**EXERCISE:** Across the whole listing, find how many lines contain "every", then write that number and nothing else.

· · · ·

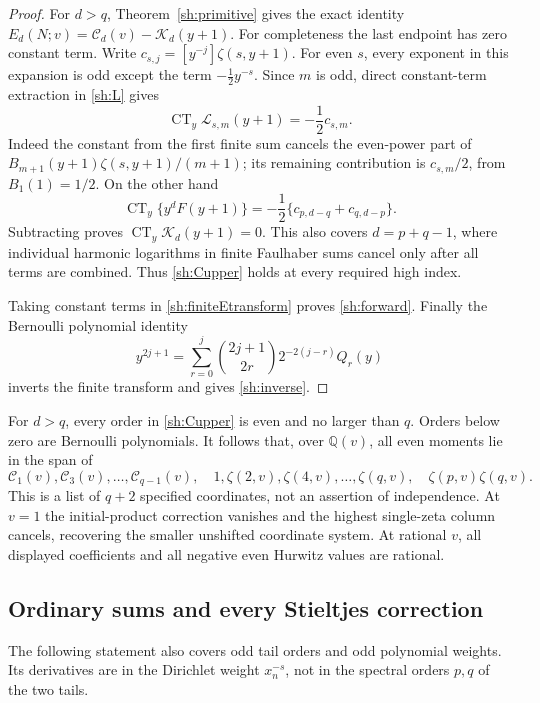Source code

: \documentclass[11pt]{article}
\theoremstyle{definition}
\theoremstyle{remark}
\numberwithin{equation}{section}
\begin{document}
\begin{proof}
For $d>q$, Theorem~\ref{sh:primitive} gives the exact identity
$E_d(N;v)=\mathcal C_d(v)-\mathcal K_d(y+1)$.
For completeness the last endpoint has zero constant term.
Write $c_{s,j}=[y^{-j}]\zeta(s,y+1)$.  For even $s$, every
exponent in this expansion is odd except the term
$-\tfrac12y^{-s}$.  Since $m$ is odd, direct constant-term
extraction in \eqref{sh:L} gives
\[
 \operatorname{CT}_y\mathcal L_{s,m}(y+1)
 =-\frac12c_{s,m}.
\]
Indeed the constant from the first finite sum cancels the
even-power part of $B_{m+1}(y+1)\zeta(s,y+1)/(m+1)$; its
remaining contribution is $c_{s,m}/2$, from
$B_1(1)=1/2$.  On the other hand
\[
 \operatorname{CT}_y\{y^dF(y+1)\}
 =-\frac12\{c_{p,d-q}+c_{q,d-p}\}.
\]
Subtracting proves $\operatorname{CT}_y\mathcal K_d(y+1)=0$.
This also covers $d=p+q-1$, where individual harmonic logarithms
in finite Faulhaber sums cancel only after all terms are combined.
Thus \eqref{sh:Cupper} holds at every required high index.

Taking constant terms in \eqref{sh:finiteEtransform} proves
\eqref{sh:forward}.  Finally the Bernoulli polynomial identity
\[
 y^{2j+1}=\sum_{r=0}^j
       \binom{2j+1}{2r}2^{-2(j-r)}Q_r(y)
\]
inverts the finite transform and gives \eqref{sh:inverse}.
\end{proof}

For $d>q$, every order in \eqref{sh:Cupper} is even and no larger
than $q$.  Orders below zero are Bernoulli polynomials.  It follows
that, over $\mathbb Q(v)$, all even moments lie in the span of
\[
 \mathcal C_1(v),\mathcal C_3(v),\ldots,\mathcal C_{q-1}(v),
 \quad 1,\zeta(2,v),\zeta(4,v),\ldots,\zeta(q,v),
 \quad\zeta(p,v)\zeta(q,v).
\]
This is a list of $q+2$ specified coordinates, not an assertion of
independence.  At $v=1$ the initial-product correction vanishes and
the highest single-zeta column cancels, recovering the smaller
unshifted coordinate system.  At rational $v$, all displayed
coefficients and all negative even Hurwitz values are rational.

\subsection{Ordinary sums and every Stieltjes correction}

The following statement also covers odd tail orders and odd polynomial
weights.  Its derivatives are in the Dirichlet weight $x_n^{-s}$,
not in the spectral orders $p,q$ of the two tails.
\end{document}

· · · ·

**WRITTEN REPLY:** 4